I felt alone. Scared. Insecure. The way forward felt bleak. I was worn down. And I was highly concerned about stepping into a new environment not only for Kody but also for myself. This experience has taught me that there are a lot of opinions in the horse world about how to handle, care for, and train horses (and humans).

Not every barn is a right fit. That makes the decision-making process daunting because you don’t know what you don’t know until after you move into a new barn.

For a survivor of trauma, having such little control over the livelihood of a creature you love desperately is overwhelming. But that is the reality of horse ownership. When you can’t afford a property to keep your horse at home, you’re at the whim and mercy of others.

I knew I wasn’t in this process alone.

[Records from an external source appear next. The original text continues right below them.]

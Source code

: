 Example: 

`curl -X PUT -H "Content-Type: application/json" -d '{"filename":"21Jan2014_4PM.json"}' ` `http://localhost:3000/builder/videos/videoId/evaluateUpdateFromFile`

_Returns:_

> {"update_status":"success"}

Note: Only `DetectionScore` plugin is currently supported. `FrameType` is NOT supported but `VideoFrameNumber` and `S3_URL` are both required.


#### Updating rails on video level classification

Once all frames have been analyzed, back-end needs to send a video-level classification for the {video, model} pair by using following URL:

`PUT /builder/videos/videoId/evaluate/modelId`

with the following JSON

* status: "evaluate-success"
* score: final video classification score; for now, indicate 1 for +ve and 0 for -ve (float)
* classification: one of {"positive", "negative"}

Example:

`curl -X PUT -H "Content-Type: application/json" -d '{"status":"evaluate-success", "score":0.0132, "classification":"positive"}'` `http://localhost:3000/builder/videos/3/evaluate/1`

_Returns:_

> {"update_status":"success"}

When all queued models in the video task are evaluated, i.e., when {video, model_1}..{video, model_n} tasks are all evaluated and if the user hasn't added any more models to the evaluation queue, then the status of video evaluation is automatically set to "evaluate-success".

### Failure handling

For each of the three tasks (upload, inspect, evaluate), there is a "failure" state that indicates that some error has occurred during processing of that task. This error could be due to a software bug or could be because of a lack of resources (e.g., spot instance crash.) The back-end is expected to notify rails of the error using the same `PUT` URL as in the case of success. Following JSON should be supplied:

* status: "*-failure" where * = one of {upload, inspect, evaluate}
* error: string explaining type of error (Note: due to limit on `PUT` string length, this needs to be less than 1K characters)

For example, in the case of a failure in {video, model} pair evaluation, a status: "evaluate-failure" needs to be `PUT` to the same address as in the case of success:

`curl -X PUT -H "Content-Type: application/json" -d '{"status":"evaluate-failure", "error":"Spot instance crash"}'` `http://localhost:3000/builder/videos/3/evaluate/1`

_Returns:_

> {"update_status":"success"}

My faith has been my sure foundation for the last 30 years and this situation wasn’t going to change that reality. I begged God to open doors and to show me the way forward. Ironically, He answered that prayer while I was standing at a door at my church, holding it open to welcome attendees.

An acquaintance walked by and I called out to her, “Would you by chance know of any boarding facilities with openings?” She paused for a moment and said, “Maybe. Let me get back to you.” The next day she put me in touch with a gal who might have an answer. 

Twelve days later, Kody landed in a new boarding home that was unlike anything we could have asked for or imagined. Unlike previous boarding situations, this location is a private home of an amateur dressage rider with experience running a large facility and a compassionate approach to horsemanship. She has offered Kody and me such a soft landing, with the warmest hospitality, above-par professionalism, and calm that is palpable. This feels like a place where both Kody and I can flourish on this next leg of the journey together. 

But before I get too excited about the growth potential, we first need to recover from four months of life that wasn’t supposed to be this way.

Four months of life that was outside of our control. Four months of life was full of triggers and trials. Four months of experiences that we’re stretching, exposing, shaping, enduring, and frustrating, with a smidge or two of rewarding. No, it wasn’t all hard and awful. We got pretty good trailer loading. We navigated new environments together and deepened our connection. I discovered I could canter Kody on a circle in an arena by myself without a trainer and find delight in it. So yes, there were good things in the midst of so much hard. 

Even though it wasn’t supposed to be this way, I know what we experienced will not be wasted.

Yes, I’ll channel the resilience I’ve gained into future growth moments, striding forward with equal parts grittiness and gratefulness.

And you can do the same when life doesn’t turn out the way you expected.